Agent Hero
Literary agent Tim Bates via ALCS News:
I’m a literary agent not a writer and while I like to take time and care over my words, I do not have the skill to create beautifully crafted sentences or perfectly structured books. That is a writer’s job.
I’m a literary agent not a publisher, and although I spent a decade working in various roles in publishing houses, including as a commissioning editor, I do not have the complete set of skills or the knowledge or the sales networks or the PR and marketing teams to call myself a publisher.
So why is it that more and more writers believe they can do these highly skilled and time-consuming jobs themselves?
. . . .
But can anyone be surprised that in an era when digital and self-publishing opportunities mean that writers are questioning the worth or very existence of publishers, they are also wondering whether they need an agent.
The debate about the future role of the large publishing houses is outside the scope of this piece (but, for the record, they are, in my view, absolutely essential to the long term well-being of the professional writer), but in these complex, shifting multi-platform and truly global times, a good agent has never been more necessary.
Can you answer the following questions?
Should you sell world rights in all languages to your UK publisher, or sell the rights directly to individual foreign publishers? What is the industry standard author share for sub-licensed audio rights? What royalty can you expect for special sales? Is 52.5% a reasonable starting point for high-discount royalties? How should you word an out of print clause when the usual threshold of 150 or so copies in the warehouse is meaningless in a digital era? Is it sensible or fair to sell e-books for 20p? Should my publisher control the merchandising rights to my books?
Even if you can answer some or all of the above questions, do you have the time to consider these issues when your publisher is putting you under pressure to deliver your next book, or promote your current work or to increase your following on Twitter?
. . . .
Editors move on. Publishers change direction and the sales expectations are very high – increasingly the large trade publishers are only commissioning books with a real chance of an “upside”, i.e. the possibility of achieving bestseller status. Authors can no longer expect to have a life-long relationship with their editor or publisher.
. . . .
Agents are a constant presence in an author’s career. We don’t tend to move on. We don’t shift our focus simply because the market changes. Yes, we can negotiate contracts but more importantly we can offer constant and continuing career advice. We try to help plan for the short, medium and long term. We are in it for the long haul.
Link to the rest at ALCS News and thanks to Diana, who blogged her response here for the tip.

“So why is it that more and more writers believe they can do these highly skilled and time-consuming jobs themselves?”
This is the wrong question. The right question is, “If I do these highly skilled and time-consuming jobs myself and keep an additional 55% of the gross as a result, will I come out ahead?” There’s no right or wrong answer to this question; it depends on the writer’s skills, experience, inclinations, goals, and many other case-by-case factors.

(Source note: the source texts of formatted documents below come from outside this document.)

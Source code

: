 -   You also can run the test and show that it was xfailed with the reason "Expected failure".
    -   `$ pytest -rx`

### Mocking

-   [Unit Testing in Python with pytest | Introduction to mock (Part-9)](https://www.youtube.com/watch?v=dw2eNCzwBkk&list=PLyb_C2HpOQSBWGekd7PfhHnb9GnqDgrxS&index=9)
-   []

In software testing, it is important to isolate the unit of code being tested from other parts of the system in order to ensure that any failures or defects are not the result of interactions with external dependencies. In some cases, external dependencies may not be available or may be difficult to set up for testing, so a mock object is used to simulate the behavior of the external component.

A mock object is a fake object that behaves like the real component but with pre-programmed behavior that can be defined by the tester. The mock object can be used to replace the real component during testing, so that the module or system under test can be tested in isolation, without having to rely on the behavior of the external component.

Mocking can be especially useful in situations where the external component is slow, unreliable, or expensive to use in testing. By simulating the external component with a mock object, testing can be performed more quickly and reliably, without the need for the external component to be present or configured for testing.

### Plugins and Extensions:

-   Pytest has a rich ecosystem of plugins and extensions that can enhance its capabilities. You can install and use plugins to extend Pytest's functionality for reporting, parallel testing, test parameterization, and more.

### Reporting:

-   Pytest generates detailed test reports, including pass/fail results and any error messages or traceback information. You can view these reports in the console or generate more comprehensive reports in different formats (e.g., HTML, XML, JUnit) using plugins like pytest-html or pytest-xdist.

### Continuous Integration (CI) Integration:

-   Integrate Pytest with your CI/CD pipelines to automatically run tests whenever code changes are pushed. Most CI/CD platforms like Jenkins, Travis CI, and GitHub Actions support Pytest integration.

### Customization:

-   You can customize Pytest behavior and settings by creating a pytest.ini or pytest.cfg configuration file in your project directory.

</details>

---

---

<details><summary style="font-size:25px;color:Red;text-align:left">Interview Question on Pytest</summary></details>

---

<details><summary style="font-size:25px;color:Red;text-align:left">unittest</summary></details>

Another way of asking the right question is, “Will an agent increase the value of my career by more than 15%?” If so, the agent is worth 15% (at least).
But the main thing is to properly frame the issue. If you start off asking a misleading question, it’s hard to derive a useful result.
I guess this agent wants a result that may be more useful to him than his clients.
I think it’s unfair to assume every literary agent is a shark. Just because I’m self-publishing doesn’t mean I really grasp every aspect of the business end of publishing (I don’t). I can certainly see how a good literary agent can make sure his/her customer gets the most they can, especially if the agent’s percentage is riding on it.
Isn’t it best to assume they are – and take precautions instead of assuming they have your best interest at heart and be sheared like a sheep?
I don’t subscribe to “all x are y” as a worldview. Tribalism is dangerous in its own right.
That’s true, Christopher. But I don’t see what’s wrong with Barry’s question above — in essence asking any agent, “So what do you bring to this that justifies paying you 15% of my income?” And I would expect the agent then to provide the numbers showing that she/he will not only increase the money I could make by at least 15%, but serve as a satisfactory advocate for me with the publisher.
Unfortunately, there are a lot of stories about agents not meeting those clear expectations, so we writers need to ask the right questions. The good agents should be willing to answer them.
Barry’s question was right on point. It was the follow-up comment I was responding to.
The problem is the attitude of the agent. While most may not be sharks, most have this attitude, ie – you would be lost without me.
It’s the tone of haughty derision that I object to.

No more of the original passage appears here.